# General Purpose Data Pipelines: Transforms

In the previous section we went over how to build data pipelines that process onchain data using
ClickHouse as the compute engine. In this section we talk about data pipelines for a wider variety
of use cases.

The "transforms" system was developed before we built the blockbatch load system and so we also use
it for onchain data (e.g. the interop transforms group). That said it would be a good idea to
migrate some of the onchain data tables from the transforms system to the blockbatch system, since
the latter has better data integrity guarantees and better monitoring.

## Transform Groups

A transform group is a collection of tables and views that are processed together. You can think
of a group as a mini-pipeline where a series of tables are populated one after the other.

Let's take as an example the `interop` transform group.
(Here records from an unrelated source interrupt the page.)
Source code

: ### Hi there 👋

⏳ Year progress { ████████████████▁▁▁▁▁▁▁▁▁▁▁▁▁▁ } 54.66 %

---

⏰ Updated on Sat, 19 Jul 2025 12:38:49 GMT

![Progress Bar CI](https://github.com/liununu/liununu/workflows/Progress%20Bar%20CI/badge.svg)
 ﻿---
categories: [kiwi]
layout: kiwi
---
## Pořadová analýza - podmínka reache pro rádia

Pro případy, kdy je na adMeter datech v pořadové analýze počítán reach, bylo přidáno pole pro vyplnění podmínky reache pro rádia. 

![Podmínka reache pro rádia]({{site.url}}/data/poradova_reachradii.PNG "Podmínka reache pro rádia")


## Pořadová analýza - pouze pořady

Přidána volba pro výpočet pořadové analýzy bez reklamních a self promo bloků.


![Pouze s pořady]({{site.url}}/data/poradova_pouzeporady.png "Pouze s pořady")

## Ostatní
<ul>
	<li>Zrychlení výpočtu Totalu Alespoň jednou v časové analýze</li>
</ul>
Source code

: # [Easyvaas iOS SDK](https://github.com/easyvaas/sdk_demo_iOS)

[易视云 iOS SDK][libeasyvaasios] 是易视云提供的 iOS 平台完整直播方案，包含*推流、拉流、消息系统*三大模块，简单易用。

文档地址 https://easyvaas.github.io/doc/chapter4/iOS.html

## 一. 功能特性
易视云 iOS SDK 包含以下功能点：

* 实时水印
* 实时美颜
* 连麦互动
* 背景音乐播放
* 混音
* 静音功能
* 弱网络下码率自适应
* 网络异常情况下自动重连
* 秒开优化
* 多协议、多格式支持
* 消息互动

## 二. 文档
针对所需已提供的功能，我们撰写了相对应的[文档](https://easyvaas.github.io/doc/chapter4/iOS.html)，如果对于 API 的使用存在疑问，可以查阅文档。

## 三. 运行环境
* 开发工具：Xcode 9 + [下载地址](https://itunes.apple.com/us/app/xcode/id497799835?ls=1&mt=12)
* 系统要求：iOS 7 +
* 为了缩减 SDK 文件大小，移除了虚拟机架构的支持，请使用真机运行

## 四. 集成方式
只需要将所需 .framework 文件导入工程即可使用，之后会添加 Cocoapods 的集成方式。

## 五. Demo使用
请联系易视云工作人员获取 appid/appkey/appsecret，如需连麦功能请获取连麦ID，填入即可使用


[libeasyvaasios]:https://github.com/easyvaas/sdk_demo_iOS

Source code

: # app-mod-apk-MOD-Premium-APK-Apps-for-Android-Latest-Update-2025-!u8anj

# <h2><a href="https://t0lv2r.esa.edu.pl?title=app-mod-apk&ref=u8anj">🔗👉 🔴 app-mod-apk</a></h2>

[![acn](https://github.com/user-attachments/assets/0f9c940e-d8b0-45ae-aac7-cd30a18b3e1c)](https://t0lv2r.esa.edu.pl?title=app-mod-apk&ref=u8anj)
This group has the following ClickHouse
tables:

- `dim_erc20_with_ntt_first_seen_v1`
- `fact_erc20_oft_transfers_v1`
- `fact_erc20_ntt_transfers_v1`
- `dim_erc20_ntt_first_seen_v1`
- `dim_erc20_oft_first_seen_v1`
- `fact_erc20_create_traces_v2`
- `export_fact_erc20_create_traces_v2`

## Transform Specification

Each table in a transform group is defined by a `CREATE` statement that defines the table schema
and ClickHouse engine (including the very important `ORDER BY` clause).  And an `INSERT` statement
that will be used to populate the table.

### Directory Structure and Naming Convention

The directory structure for a transform group consists of two folders:

- `create/`: Has the `CREATE` statements for all the tables in the group.
- `insert/`: Has the `INSERT` statements for all the tables in the group.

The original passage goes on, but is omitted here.